The study, issued in 2007 and available on the bureau’s website, also made recommendations for how to leverage and grow the impact of our creative sectors.
Similar recommendations were extended statewide in the bureau’s most recent creative economy report, published in 2014. Dr. Jeffrey Mitchell and Gillian Joyce asserted: “A successful long-term strategy must involve a balance of policies that preserve and renew the state’s unique social and cultural environment with initiatives that avail its creative professionals with the energy and opportunities that globalization and emerging technologies offer.”
Four broad priorities are identified – which echo and reinforce the above mentioned nonprofits’ work and, additionally, call out the need for increased funding and investment.
Local leaders are pursuing integrative research and policy initiatives. U.S. Sen. Tom Udall’s office drafted and is preparing to sponsor the federal CREATE Act, which would provide comprehensive resources for entrepreneurs in the arts to transform the economy.
The New Mexico Department of Cultural Affairs and UNM regularly convene an arts and culture working group of private-sector and public-sector representatives. The city council approved the Arts and Cultural District Plan for Downtown Albuquerque MainStreet.
As they develop their work for Bloomberg Philanthropies, ABQ iTeam identified “homegrown commerce,” particularly in the creative fields, as a potential focal area.
The Albuquerque Public Schools Office of Innovation is pursuing a partnership with The Kennedy Center’s Any Given Child Initiative, which would result in a five-year strategy for implementing arts education as part of the universal K-8 core curriculum.
We all know Albuquerque faces an array of profound challenges. Our extraordinary creative culture can serve as an engine of meaningful and lasting change – and because it exists by virtue of our people, it affords us, each and together, the chance to define exactly what that change looks like.
About the Cover Artist: David Santiago
Devoid of clothing, the women of St Jame are known for being nude. However, a closer examination reveals a deeper level of exposure. Each work is built atop a wood panel hand-picked by the artist, with a variety of mediums – primarily charcoal and pastel, but also acrylic, ink and makeup, bringing them to life. Yet, even staring back at you, blushing with awareness, they reveal a transparency preserved despite the layers of mediums, a hint of wood grain that recalls what they are really made of. This inception of meaning, details within a detail, continues across each face – their freckles, sun spots, are actually stars in disguise, a constellation hidden somewhere within their array. Even the artist’s signature “St Jame” is something of a puzzle, a derivation of his last name – St Jame > Saint James > Santo Yago > Santiago.
Santiago was born and raised in Albuquerque and spent his early years as a Hawaiian-shirt-wearing, rolly-backpack-pulling superfan of the film “Titanic.” Eventually, he forsook the former and embraced the latter, becoming a charcoal artist specializing in female portraiture.

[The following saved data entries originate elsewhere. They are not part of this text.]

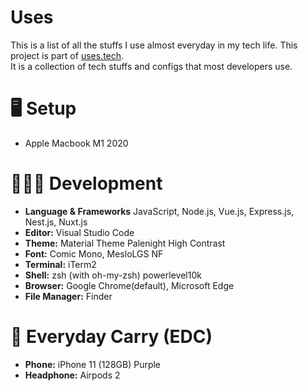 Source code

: # Uses

This is a list of all the stuffs I use almost everyday in my tech life.
This project is part of [uses.tech](https://uses.tech). <br/> It is a collection of tech stuffs and configs that most developers use.

# 🖥 Setup
- Apple Macbook M1 2020

# 👨🏻‍💻 Development
- **Language & Frameworks** JavaScript, Node.js, Vue.js, Express.js, Nest.js, Nuxt.js
- **Editor:** Visual Studio Code
- **Theme:** Material Theme Palenight High Contrast
- **Font:** Comic Mono, MesloLGS NF
- **Terminal:** iTerm2
- **Shell:** zsh (with oh-my-zsh) powerlevel10k
- **Browser:** Google Chrome(default), Microsoft Edge
- **File Manager:** Finder

# 📱 Everyday Carry (EDC)
- **Phone:** iPhone 11 (128GB) Purple
- **Headphone:** Airpods 2
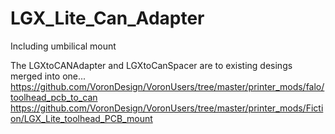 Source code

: # LGX_Lite_Can_Adapter
Including umbilical mount

The LGXtoCANAdapter and LGXtoCanSpacer are to existing desings merged into one...
https://github.com/VoronDesign/VoronUsers/tree/master/printer_mods/falo/toolhead_pcb_to_can
https://github.com/VoronDesign/VoronUsers/tree/master/printer_mods/Fiction/LGX_Lite_toolhead_PCB_mount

A graduate of the University of New Mexico with a B.A. in architecture, Santiago discovered many of the techniques and mediums he still uses, as well as a love of art, and work ethic that can only be born from architecture school’s rigorous sleep-depriving demands. Santiago is the exclusive artist of Tractor Brewing Co. and is a featured artist of We Are This City. He has shown and been published nationally.
For Santiago, art is a passion, constantly evolving through artistic experimentation and experience. Each piece is defined not only as a final product but also through the process, materials and ideas that went into its creation. In observing a glimpse of its wood-grained origin within the final product, viewers are allowed to be part of the artistic journey and to reflect on their own path to that moment. It allows them to delve deeper, be reflective, exposed, naked with the art.